2007-02-07 Thread steve uurtamo
 I have been reading this list for nearly a year now and it is very 
 discouraging to
 receive so much criticism for my first post.

it means that you've touched upon an important issue to the readers of the
list.  this, in and of itself, means that you are getting valuable information 
from
the list readers about what's important to them.  keep in mind that any 
criticism
that you received wasn't criticism of you, just of the idea of a forum.  it 
could be
that many of the list members are a bunch of barnacles who prefer to receive 
most
of their information through a single interface.  i'd certainly count myself in 
the barnacle
crowd -- i think that the information in this list doesn't need much 'jazzing 
up', and that
an arbitrary mail client gives me excellent capacity to participate in the list.

low-ascii serves as a great carrier of information for me, and keeps the 
distraction
level down.  without the easy ability to communicate with other list members 
using
shockwave flash or the urgent need to create 5.1 HD movies of computers battling
it out mano-a-mano, i find myself more rapidly focused on the topic of finding 
good
go playing algorithms.

with that having been said, let me try to address some of the ways in which
email lists can be finessed to service many of the needs that you bring up.
it could be that with a decent mail or news client, all of your worries will be
like yesterday's mashed potatoes.

 * One can post in various sections. The sections we can have here could be:
 Monte Carlo Go, Search in Go, Learning in Go, CGOS, KGS, Human Go.

Subject:  lines work for this purpose, and additionally allow for the easy 
creation
of new sections.

 * Threads are easy to find and each thread has a post count. The post count is
 a good indication of how interesting that thread is. For example if there are 
 many
 threads that I haven't had time to read, then I will first read the ones with 
 the most
 post count.

You might want to use a mail client that allows you to thread messages by From:
and by Subject:.  Many usenet news readers do this automagically, but 
autosorting
your inbound mail by sender and subsorting by subject line will get you 90% of 
the
way there.

 * Different viewing options: flat (newest first), threaded or tree. These can 
 be useful
 for various purposes.

Again, most usenet news clients and many mail readers will allow you to do this 
--
you can treat the threads as a way to diminish the importance of old topics, or
expand them and subsort in order to find exactly what you're looking for, 
quickly.

 * Each post has a '+' and '-' associated with it. This means that if you 
 agree with
 the post then you simply press the '+' button and the plus count goes up, 
 similarly
 if you disagree you press the '-' button. This serves two purposes: you don't 
 have to
 post extra posts just to show your agreement/disagreement, which saves space 
 and
 your time; also this is a great way to make votes - those in favour press 
 '+', those
 against press '-'.

this is indeed an advantage.

 * Each post is associated with a date and time. Also it is easy to ressurect 
 threads
 that are years old.

the From  field of all mail messages contains this information, and
many mail clients will allow you to see this information, sort your messages 
using it,
selectively subsort messages inside threads by date, etc., etc.  the Date:  
field
is another one that many mail and news clients will let you thread, sort and 
subsort
with.  the world is your oyster.  an IMAP mail client is one way to keep track 
of
very old messages in a convenient way, and usually has threading and sorting
capabilities built-in as a necessary function for most users.

 * If you had a typo or a mistake in your post, you can easily edit it.

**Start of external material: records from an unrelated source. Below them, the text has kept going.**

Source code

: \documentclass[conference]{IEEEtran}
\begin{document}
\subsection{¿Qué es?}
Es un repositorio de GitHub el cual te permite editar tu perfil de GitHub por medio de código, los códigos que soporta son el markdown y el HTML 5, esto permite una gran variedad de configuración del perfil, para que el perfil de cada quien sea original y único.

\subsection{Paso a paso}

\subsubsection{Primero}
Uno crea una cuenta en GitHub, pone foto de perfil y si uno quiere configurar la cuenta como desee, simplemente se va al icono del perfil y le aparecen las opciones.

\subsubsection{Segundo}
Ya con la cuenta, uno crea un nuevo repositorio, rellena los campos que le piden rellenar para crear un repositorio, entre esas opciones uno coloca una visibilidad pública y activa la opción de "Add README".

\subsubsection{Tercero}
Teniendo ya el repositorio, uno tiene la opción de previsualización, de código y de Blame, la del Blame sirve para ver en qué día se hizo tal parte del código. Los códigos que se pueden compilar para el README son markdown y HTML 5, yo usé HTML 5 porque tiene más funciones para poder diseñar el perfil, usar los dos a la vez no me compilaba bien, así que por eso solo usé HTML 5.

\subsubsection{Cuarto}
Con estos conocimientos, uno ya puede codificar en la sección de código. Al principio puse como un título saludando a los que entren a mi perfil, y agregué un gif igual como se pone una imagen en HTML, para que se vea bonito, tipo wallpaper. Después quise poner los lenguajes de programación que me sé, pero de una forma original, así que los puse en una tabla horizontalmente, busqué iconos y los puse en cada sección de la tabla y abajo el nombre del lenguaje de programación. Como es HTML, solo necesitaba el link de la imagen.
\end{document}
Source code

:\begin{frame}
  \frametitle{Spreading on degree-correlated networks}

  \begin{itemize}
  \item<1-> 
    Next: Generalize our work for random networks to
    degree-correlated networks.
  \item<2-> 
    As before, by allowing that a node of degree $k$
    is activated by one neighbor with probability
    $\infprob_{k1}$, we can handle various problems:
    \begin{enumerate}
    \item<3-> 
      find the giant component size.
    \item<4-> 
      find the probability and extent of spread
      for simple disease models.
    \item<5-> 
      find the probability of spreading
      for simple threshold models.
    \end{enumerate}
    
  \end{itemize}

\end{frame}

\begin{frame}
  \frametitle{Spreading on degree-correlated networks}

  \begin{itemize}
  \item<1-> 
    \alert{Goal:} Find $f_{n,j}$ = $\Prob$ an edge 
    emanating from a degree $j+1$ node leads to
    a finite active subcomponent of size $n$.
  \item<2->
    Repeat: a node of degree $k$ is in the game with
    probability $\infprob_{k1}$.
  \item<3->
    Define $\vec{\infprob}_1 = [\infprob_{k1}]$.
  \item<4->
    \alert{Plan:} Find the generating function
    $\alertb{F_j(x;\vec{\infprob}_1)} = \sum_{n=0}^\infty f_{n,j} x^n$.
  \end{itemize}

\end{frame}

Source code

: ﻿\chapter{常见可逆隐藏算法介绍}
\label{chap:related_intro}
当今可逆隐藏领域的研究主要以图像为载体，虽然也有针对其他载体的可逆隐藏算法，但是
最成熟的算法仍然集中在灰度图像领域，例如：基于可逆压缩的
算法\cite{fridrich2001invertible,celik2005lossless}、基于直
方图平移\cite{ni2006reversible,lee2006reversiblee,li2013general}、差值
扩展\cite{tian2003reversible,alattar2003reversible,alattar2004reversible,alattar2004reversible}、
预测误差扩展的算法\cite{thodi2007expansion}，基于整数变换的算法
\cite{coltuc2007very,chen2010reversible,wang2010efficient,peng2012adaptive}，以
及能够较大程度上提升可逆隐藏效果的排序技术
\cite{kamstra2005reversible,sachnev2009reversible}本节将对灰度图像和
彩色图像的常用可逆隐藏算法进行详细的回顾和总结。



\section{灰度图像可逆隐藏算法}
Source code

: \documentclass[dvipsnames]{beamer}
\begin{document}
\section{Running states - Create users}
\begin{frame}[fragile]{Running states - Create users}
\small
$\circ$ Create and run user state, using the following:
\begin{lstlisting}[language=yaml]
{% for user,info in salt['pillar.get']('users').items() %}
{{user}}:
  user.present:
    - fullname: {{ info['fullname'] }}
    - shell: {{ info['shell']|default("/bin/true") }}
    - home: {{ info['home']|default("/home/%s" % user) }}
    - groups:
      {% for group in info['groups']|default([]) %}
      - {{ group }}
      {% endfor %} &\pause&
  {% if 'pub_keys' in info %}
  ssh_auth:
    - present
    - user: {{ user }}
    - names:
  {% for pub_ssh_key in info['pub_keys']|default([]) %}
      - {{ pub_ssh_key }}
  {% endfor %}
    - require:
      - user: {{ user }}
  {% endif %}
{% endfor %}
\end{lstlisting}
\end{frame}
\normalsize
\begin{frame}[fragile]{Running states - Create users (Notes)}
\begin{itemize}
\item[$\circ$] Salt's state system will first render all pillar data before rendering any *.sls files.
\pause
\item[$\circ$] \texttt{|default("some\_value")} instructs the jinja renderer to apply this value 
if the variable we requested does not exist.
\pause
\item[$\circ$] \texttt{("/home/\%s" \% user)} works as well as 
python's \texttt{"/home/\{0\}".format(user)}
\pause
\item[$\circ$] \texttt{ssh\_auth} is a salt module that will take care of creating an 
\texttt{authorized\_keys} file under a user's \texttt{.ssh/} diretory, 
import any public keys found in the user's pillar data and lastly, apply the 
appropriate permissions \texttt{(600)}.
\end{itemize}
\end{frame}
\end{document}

This 
 is extremely
 useful.

here i might disagree.  i can see the advantage of being able to fix something 
that
you later realize was wrong, but being required to take the extra effort to get 
it
right in the first place can lead to more thoughtful posting.  it doesn't 
mandate it by
any means, but it certainly seems to encourage it.  it's a kind of 
self-moderation
imposed by the interface.

 * It is not necessary, but it is always nice to see who you are talking to.

a pasty, potato chip smeared face greets you with lips stretched into a wide,
badly socialized grin and eyes that stare blankly into dimly-lit monitor space
as unbrushed, poorly-aligned teeth wedged uncomfortably against a crimson
gumline provide the main visual contrast to the field of empty soda bottles and
cans that litter the backdrop of a room desperately in need of a good vacuuming.

that's the horrorshow you're looking forward to, my friend.

 * There is a very powerful message searching engine, which incorporates:
 section type, date range and member name.

a surprising number of mail and usenet news clients have this same
functionality.

 * You can watch threads that are of interest to you.

i'm sorry to 

Re: [computer-go] MC Go Effectiveness

2007-02-07 Thread Matt Gokey

Jacques Basaldúa wrote:

Very good analysis and I would like to contribute a 4th reason:

As Luke Gustafson pointed out, we have to contemplate the simulation
as a _stochastic process_. We want to determine the conditional 
probability of a win given a particular move is made. And that depends
on the _length of the simulation_. Dramatically! This is a reason 
against scalability of global search MC/UCT. If the simulation is

500 moves long (Chinese rules with recaptures, etc.) the observed
variance at an early move blurs out everything.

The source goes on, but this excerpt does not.